TASK ITEM » Stop at the line containing "The Text to": repeat exactly every line of the entries below from the first up to it, plus that line, with pictures omitted.

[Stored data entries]
++++++++

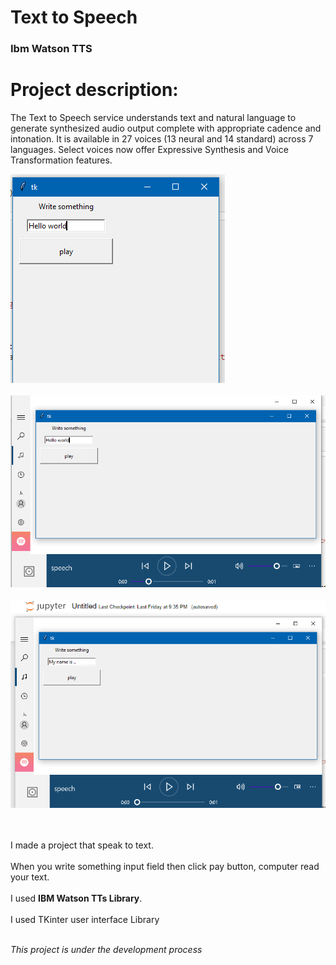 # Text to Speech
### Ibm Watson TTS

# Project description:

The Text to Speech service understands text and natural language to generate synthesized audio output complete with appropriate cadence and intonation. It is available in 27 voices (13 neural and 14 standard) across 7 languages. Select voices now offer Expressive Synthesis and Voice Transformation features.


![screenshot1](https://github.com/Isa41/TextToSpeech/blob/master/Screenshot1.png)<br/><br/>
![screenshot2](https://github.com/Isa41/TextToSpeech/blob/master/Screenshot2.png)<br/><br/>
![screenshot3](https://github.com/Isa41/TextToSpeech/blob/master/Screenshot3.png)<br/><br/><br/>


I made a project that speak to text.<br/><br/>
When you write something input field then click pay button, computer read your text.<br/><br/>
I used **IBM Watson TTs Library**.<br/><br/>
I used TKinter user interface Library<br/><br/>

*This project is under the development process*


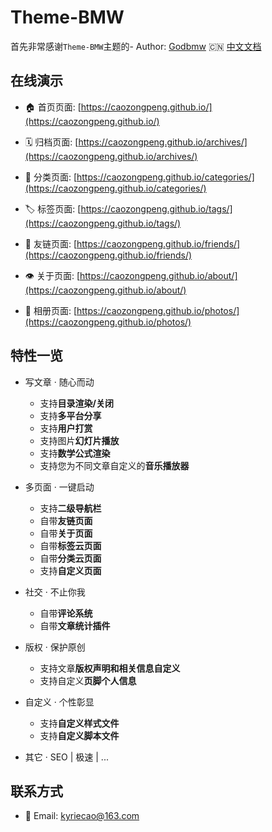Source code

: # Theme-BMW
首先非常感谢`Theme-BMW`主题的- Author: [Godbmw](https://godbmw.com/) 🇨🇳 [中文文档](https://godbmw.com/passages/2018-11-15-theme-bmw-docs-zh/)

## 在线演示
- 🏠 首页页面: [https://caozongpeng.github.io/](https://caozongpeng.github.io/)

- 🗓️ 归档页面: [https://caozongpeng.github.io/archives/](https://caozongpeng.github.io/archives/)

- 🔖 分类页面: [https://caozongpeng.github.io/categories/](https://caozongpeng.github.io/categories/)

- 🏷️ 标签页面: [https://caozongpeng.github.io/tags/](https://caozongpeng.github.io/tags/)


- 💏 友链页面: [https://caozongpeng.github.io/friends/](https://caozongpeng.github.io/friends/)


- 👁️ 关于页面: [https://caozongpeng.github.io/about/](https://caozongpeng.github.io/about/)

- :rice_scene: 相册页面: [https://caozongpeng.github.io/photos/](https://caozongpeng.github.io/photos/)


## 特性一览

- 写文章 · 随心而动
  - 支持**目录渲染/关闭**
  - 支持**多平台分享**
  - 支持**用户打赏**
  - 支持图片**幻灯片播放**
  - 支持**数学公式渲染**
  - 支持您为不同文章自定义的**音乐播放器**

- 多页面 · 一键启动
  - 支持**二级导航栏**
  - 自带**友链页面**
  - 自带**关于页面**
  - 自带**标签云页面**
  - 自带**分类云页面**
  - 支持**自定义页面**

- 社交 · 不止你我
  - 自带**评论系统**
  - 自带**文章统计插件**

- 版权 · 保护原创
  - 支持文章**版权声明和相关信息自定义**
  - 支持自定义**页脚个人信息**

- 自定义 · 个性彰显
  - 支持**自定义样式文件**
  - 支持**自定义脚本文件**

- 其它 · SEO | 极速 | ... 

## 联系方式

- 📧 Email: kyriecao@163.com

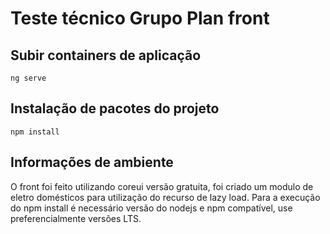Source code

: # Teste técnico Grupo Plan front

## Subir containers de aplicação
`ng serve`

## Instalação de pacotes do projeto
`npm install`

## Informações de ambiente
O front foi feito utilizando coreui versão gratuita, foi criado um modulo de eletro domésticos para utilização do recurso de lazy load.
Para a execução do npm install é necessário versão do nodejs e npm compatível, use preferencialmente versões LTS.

++++++++

TASK SOLUTION »
 # Text to Speech
### Ibm Watson TTS

# Project description:

The Text to Speech service understands text and natural language to generate synthesized audio output complete with appropriate cadence and intonation. It is available in 27 voices (13 neural and 14 standard) across 7 languages. Select voices now offer Expressive Synthesis and Voice Transformation features.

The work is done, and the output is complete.